Work item: A faithful copy of all the data is required; pictures should not be included.

[Stored records]
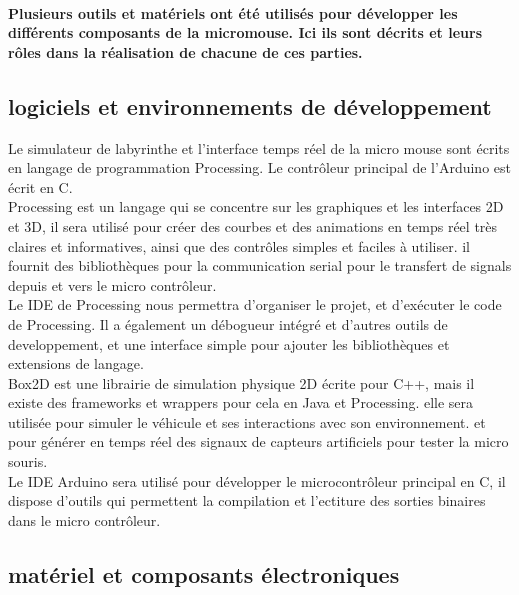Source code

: \paragraph{
   Plusieurs outils et matériels ont été utilisés pour développer les différents composants
de la micromouse. Ici ils sont décrits et leurs rôles dans la réalisation de chacune de ces parties.}

\subsection{logiciels et environnements de développement} \label{subsec:softDev}
   
   Le simulateur de labyrinthe et l'interface temps réel de la micro mouse sont écrits en
langage de programmation Processing. Le contrôleur principal de l'Arduino est
écrit en C. \\

   Processing est un langage qui se concentre sur les graphiques et les interfaces 2D et 3D,
il sera utilisé pour créer des courbes et des animations en temps réel très claires et 
informatives, ainsi que des contrôles simples et faciles à utiliser. il fournit des 
bibliothèques pour la communication serial pour le transfert de signals depuis et vers le
micro contrôleur. \\


   Le IDE de Processing nous permettra d'organiser le projet, et d'exécuter le code de Processing.
Il a également un débogueur intégré et d'autres outils de developpement, et une interface simple pour
ajouter les bibliothèques et extensions de langage. \\


   Box2D est une librairie de simulation physique 2D écrite pour C++, mais il existe des frameworks
et wrappers pour cela en Java et Processing. elle sera utilisée pour simuler le véhicule et ses
interactions avec son environnement. et pour générer en temps réel des signaux de capteurs
artificiels pour tester la micro souris. \\


   Le IDE Arduino sera utilisé pour développer le microcontrôleur principal en
C, il dispose d'outils qui permettent la compilation et l'ectiture des sorties
binaires dans le micro contrôleur. \\

\subsection{matériel et composants électroniques} \label{subsec:hardDev}


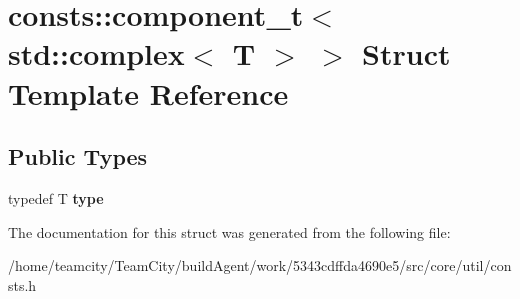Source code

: \hypertarget{structconsts_1_1component__t_3_01std_1_1complex_3_01T_01_4_01_4}{}\section{consts\+:\+:component\+\_\+t$<$ std\+:\+:complex$<$ T $>$ $>$ Struct Template Reference}
\label{structconsts_1_1component__t_3_01std_1_1complex_3_01T_01_4_01_4}
\subsection*{Public Types}
\begin{DoxyCompactItemize}
\item 
typedef T {\bfseries type}\hypertarget{structconsts_1_1component__t_3_01std_1_1complex_3_01T_01_4_01_4_acd8a85832d750cfcabf03a56fecdff9f}{}\label{structconsts_1_1component__t_3_01std_1_1complex_3_01T_01_4_01_4_acd8a85832d750cfcabf03a56fecdff9f}

\end{DoxyCompactItemize}


The documentation for this struct was generated from the following file\+:\begin{DoxyCompactItemize}
\item 
/home/teamcity/\+Team\+City/build\+Agent/work/5343cdffda4690e5/src/core/util/consts.\+h\end{DoxyCompactItemize}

Response for this exercise:
Source code

: \paragraph{
   Plusieurs outils et matériels ont été utilisés pour développer les différents composants
de la micromouse. Ici ils sont décrits et leurs rôles dans la réalisation de chacune de ces parties.}

\subsection{logiciels et environnements de développement} \label{subsec:softDev}
   
   Le simulateur de labyrinthe et l'interface temps réel de la micro mouse sont écrits en
langage de programmation Processing. Le contrôleur principal de l'Arduino est
écrit en C. \\

   Processing est un langage qui se concentre sur les graphiques et les interfaces 2D et 3D,
il sera utilisé pour créer des courbes et des animations en temps réel très claires et 
informatives, ainsi que des contrôles simples et faciles à utiliser. il fournit des 
bibliothèques pour la communication serial pour le transfert de signals depuis et vers le
micro contrôleur. \\


   Le IDE de Processing nous permettra d'organiser le projet, et d'exécuter le code de Processing.
Il a également un débogueur intégré et d'autres outils de developpement, et une interface simple pour
ajouter les bibliothèques et extensions de langage. \\


   Box2D est une librairie de simulation physique 2D écrite pour C++, mais il existe des frameworks
et wrappers pour cela en Java et Processing. elle sera utilisée pour simuler le véhicule et ses
interactions avec son environnement. et pour générer en temps réel des signaux de capteurs
artificiels pour tester la micro souris. \\


   Le IDE Arduino sera utilisé pour développer le microcontrôleur principal en
C, il dispose d'outils qui permettent la compilation et l'ectiture des sorties
binaires dans le micro contrôleur. \\

\subsection{matériel et composants électroniques} \label{subsec:hardDev}


Source code

: \hypertarget{structconsts_1_1component__t_3_01std_1_1complex_3_01T_01_4_01_4}{}\section{consts\+:\+:component\+\_\+t$<$ std\+:\+:complex$<$ T $>$ $>$ Struct Template Reference}
\label{structconsts_1_1component__t_3_01std_1_1complex_3_01T_01_4_01_4}
\subsection*{Public Types}
\begin{DoxyCompactItemize}
\item 
typedef T {\bfseries type}\hypertarget{structconsts_1_1component__t_3_01std_1_1complex_3_01T_01_4_01_4_acd8a85832d750cfcabf03a56fecdff9f}{}\label{structconsts_1_1component__t_3_01std_1_1complex_3_01T_01_4_01_4_acd8a85832d750cfcabf03a56fecdff9f}

\end{DoxyCompactItemize}


The documentation for this struct was generated from the following file\+:\begin{DoxyCompactItemize}
\item 
/home/teamcity/\+Team\+City/build\+Agent/work/5343cdffda4690e5/src/core/util/consts.\+h\end{DoxyCompactItemize}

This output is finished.